(Supplied records)

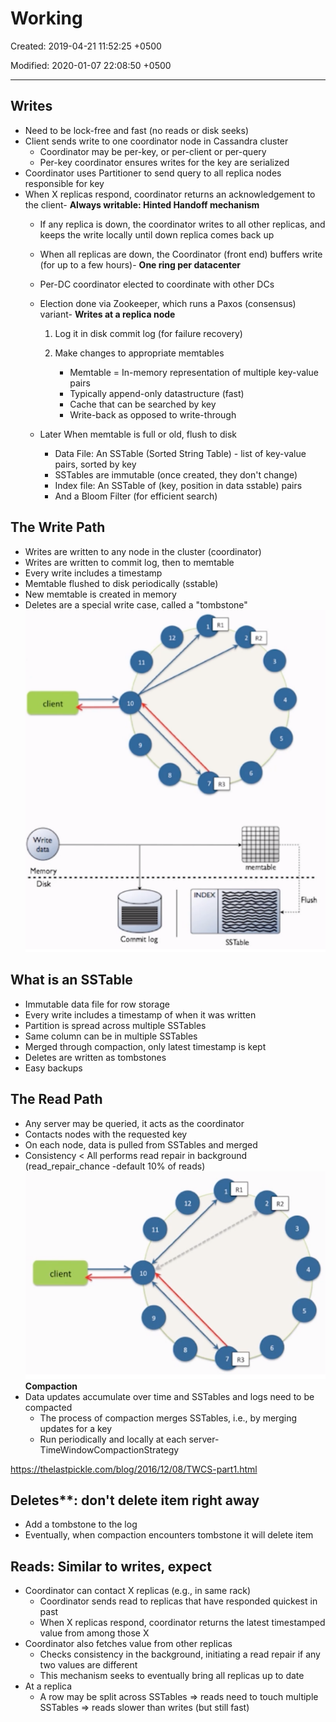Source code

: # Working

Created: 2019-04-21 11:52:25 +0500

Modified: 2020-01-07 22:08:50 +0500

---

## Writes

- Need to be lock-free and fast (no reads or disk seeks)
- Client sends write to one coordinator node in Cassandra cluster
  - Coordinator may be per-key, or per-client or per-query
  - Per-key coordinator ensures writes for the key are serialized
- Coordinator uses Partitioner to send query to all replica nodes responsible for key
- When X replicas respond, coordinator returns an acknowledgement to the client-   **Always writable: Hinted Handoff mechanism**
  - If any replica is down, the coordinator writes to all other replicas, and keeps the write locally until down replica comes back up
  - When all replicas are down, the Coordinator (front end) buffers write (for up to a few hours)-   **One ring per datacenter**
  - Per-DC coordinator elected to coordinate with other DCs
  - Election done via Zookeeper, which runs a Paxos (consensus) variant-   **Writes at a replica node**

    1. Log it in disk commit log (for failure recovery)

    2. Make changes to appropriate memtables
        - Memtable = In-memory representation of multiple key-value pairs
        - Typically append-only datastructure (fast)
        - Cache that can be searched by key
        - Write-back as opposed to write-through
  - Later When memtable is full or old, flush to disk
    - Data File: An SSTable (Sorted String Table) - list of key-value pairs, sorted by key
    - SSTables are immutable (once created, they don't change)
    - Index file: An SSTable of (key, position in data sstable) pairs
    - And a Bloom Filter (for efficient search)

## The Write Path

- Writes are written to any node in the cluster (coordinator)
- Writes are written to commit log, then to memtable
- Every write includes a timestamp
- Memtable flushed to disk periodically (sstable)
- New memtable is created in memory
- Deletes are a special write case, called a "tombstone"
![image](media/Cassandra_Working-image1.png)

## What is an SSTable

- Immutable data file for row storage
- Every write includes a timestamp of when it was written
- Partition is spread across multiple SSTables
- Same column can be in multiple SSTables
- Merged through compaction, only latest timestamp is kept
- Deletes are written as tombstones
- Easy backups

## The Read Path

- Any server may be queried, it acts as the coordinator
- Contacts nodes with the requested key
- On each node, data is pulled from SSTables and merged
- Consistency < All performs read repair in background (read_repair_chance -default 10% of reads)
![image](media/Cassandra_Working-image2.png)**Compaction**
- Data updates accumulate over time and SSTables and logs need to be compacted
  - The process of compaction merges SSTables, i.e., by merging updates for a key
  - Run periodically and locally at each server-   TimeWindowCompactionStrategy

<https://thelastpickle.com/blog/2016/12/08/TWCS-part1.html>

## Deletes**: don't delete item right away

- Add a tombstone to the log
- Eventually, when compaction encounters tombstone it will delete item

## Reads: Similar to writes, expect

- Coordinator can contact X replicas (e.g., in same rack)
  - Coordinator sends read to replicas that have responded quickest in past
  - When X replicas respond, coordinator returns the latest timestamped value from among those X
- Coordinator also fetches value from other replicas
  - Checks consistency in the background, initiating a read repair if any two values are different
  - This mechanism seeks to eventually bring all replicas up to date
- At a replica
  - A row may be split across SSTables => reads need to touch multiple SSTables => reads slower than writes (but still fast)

(End Supplied records)
(Supplied records)

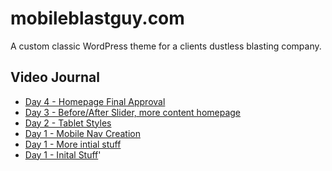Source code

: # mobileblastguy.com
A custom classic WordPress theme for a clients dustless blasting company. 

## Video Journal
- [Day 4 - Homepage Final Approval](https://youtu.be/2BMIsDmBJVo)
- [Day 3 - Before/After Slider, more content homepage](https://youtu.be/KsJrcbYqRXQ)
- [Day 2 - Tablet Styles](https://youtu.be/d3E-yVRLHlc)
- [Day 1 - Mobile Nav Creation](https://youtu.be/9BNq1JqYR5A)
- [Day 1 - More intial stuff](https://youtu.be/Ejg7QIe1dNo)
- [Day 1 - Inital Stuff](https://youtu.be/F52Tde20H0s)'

(End Supplied records)

# Exercise goal
Above are some lines. Repeat exactly, and only, those from the line that has "- [Day 1 - Mobile" through the line that has "- [Day 1 - Inital".

# Answer space
- [Day 1 - Mobile Nav Creation](https://youtu.be/9BNq1JqYR5A)
- [Day 1 - More intial stuff](https://youtu.be/Ejg7QIe1dNo)
- [Day 1 - Inital Stuff](https://youtu.be/F52Tde20H0s)'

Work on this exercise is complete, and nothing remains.